È un mondo invisibile quello che passa ogni giorno dalle sale per le visite e da quelle del pronto soccorso che sono legate agli ultimi due Pontefici. Invisibile per le istituzioni e ai margini della società. Un crocevia di 139 nazionalità, compresa quella italiana. «Anche se la maggioranza di quanti assistiamo viene da oltre confine», chiarisce il direttore. Il primo sorriso che incontrano è quello di Giuseppe Cosmo Sposato. «Insieme con i miei capelli bianchi», si burla. Li riceve sulla porta. «E spesso li tranquillizzo: serve instaurare un clima di fiducia», afferma. È pensionato. «Ho lavorato in ambito sanitario come funzionario amministrativo. Quando qualche amico dottore mi ha detto: “Perché non ci dai una mano?”, mi sono messo a disposizione». Volontario. Come i 120 fra medici e infermieri che si alternano nel presidio. «Un numero in crescita che comunque già garantisce ventisei specialistiche», fa sapere Ralli.

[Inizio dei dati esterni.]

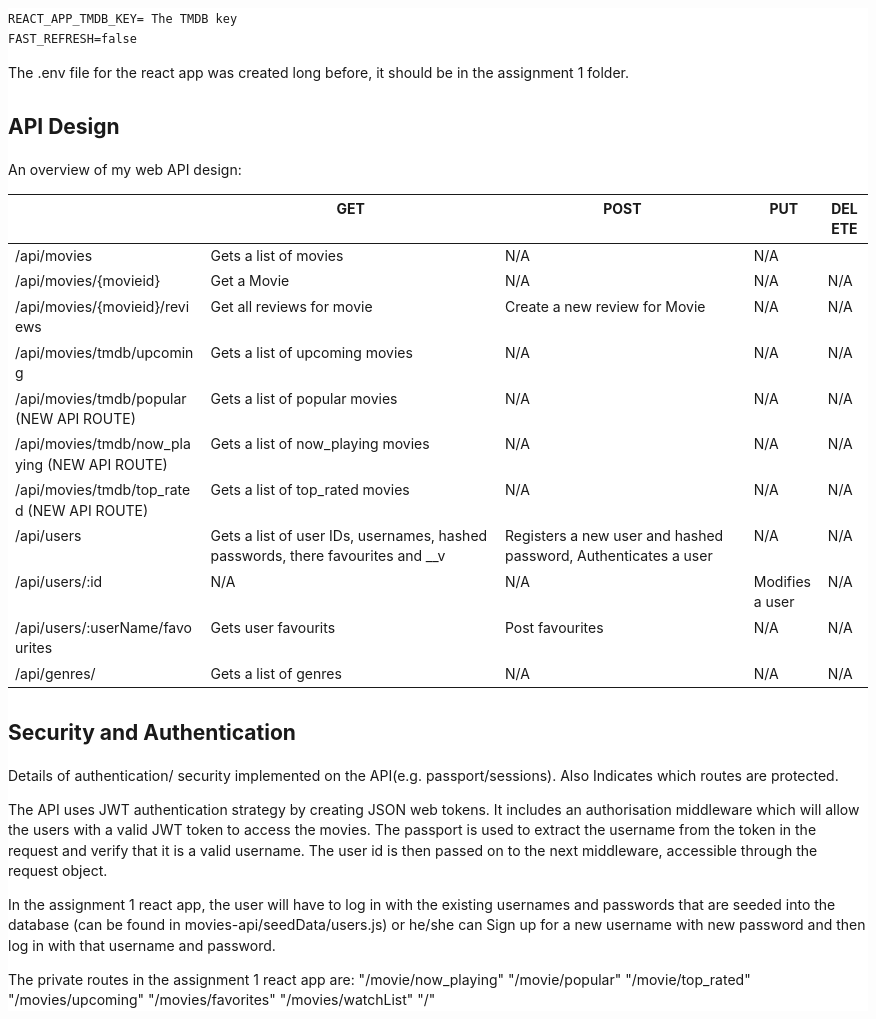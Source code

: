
 ```bat
REACT_APP_TMDB_KEY= The TMDB key
FAST_REFRESH=false
```
The .env file for the react app was created long before, it should be in the assignment 1 folder.

## API Design
An overview of my web API design: 

|  |  GET | POST | PUT | DELETE
| -- | -- | -- | -- | -- 
| /api/movies |Gets a list of movies | N/A | N/A |
| /api/movies/{movieid} | Get a Movie | N/A | N/A | N/A
| /api/movies/{movieid}/reviews | Get all reviews for movie | Create a new review for Movie | N/A | N/A  
| /api/movies/tmdb/upcoming | Gets a list of upcoming movies | N/A | N/A | N/A
| /api/movies/tmdb/popular (NEW API ROUTE) | Gets a list of popular movies | N/A | N/A | N/A 
| /api/movies/tmdb/now_playing (NEW API ROUTE) | Gets a list of now_playing movies | N/A | N/A | N/A 
| /api/movies/tmdb/top_rated (NEW API ROUTE) | Gets a list of top_rated movies | N/A | N/A | N/A 
| /api/users | Gets a list of user IDs, usernames, hashed passwords, there favourites and __v | Registers a new user and hashed password, Authenticates a user | N/A | N/A
| /api/users/:id | N/A | N/A | Modifies a user | N/A
| /api/users/:userName/favourites | Gets user favourits | Post favourites | N/A | N/A
| /api/genres/ | Gets a list of genres | N/A | N/A | N/A


## Security and Authentication
Details of authentication/ security implemented on the API(e.g. passport/sessions). Also Indicates which routes are protected.

The API uses JWT authentication strategy by creating JSON web tokens.
It includes an authorisation middleware which will allow the users with a valid JWT token to access the movies.
The passport is used to extract the username from the token in the request and verify that it is a valid username.
The user id is then passed on to the next middleware, accessible through the request object.

In the assignment 1 react app, the user will have to log in with the existing usernames and passwords that are seeded into the database (can be found in movies-api/seedData/users.js) or he/she can Sign up for a new username with new password and then log in with that username and password.

The private routes in the assignment 1 react app are:
"/movie/now_playing"
"/movie/popular"
"/movie/top_rated"
"/movies/upcoming"
"/movies/favorites"
"/movies/watchList"
"/"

I dottori toccano con mano esperienze di sofferenza. «Le principali patologie di chi dorme per strada sono quelle ortopediche e infettive. Ma c’è anche chi ha scoperto di avere un tumore: allora è stato sostenuto nel percorso oncologico», riferisce il direttore. Qualcuno esce con i denti nuovi. «I problemi odontoiatrici sono molto diffusi fra chi è in situazioni di disagio. E così forniamo protesi o dentiere». Ma anche occhiali. «Ci imbattiamo spesso in difficoltà visive molto avanzate». Poi ci sono le storie a lieto fine. È il caso di una ragazza che «è arrivata qui senza sapere di essere incinta. Dopo averle diagnosticato la gravidanza, l’abbiamo accompagnata fino al parto», ripercorre Ralli. E, una volta che il figlio è nato, «lei ha portato il bambino a farlo conoscere ai nostri medici». Quasi fossero i suoi zii.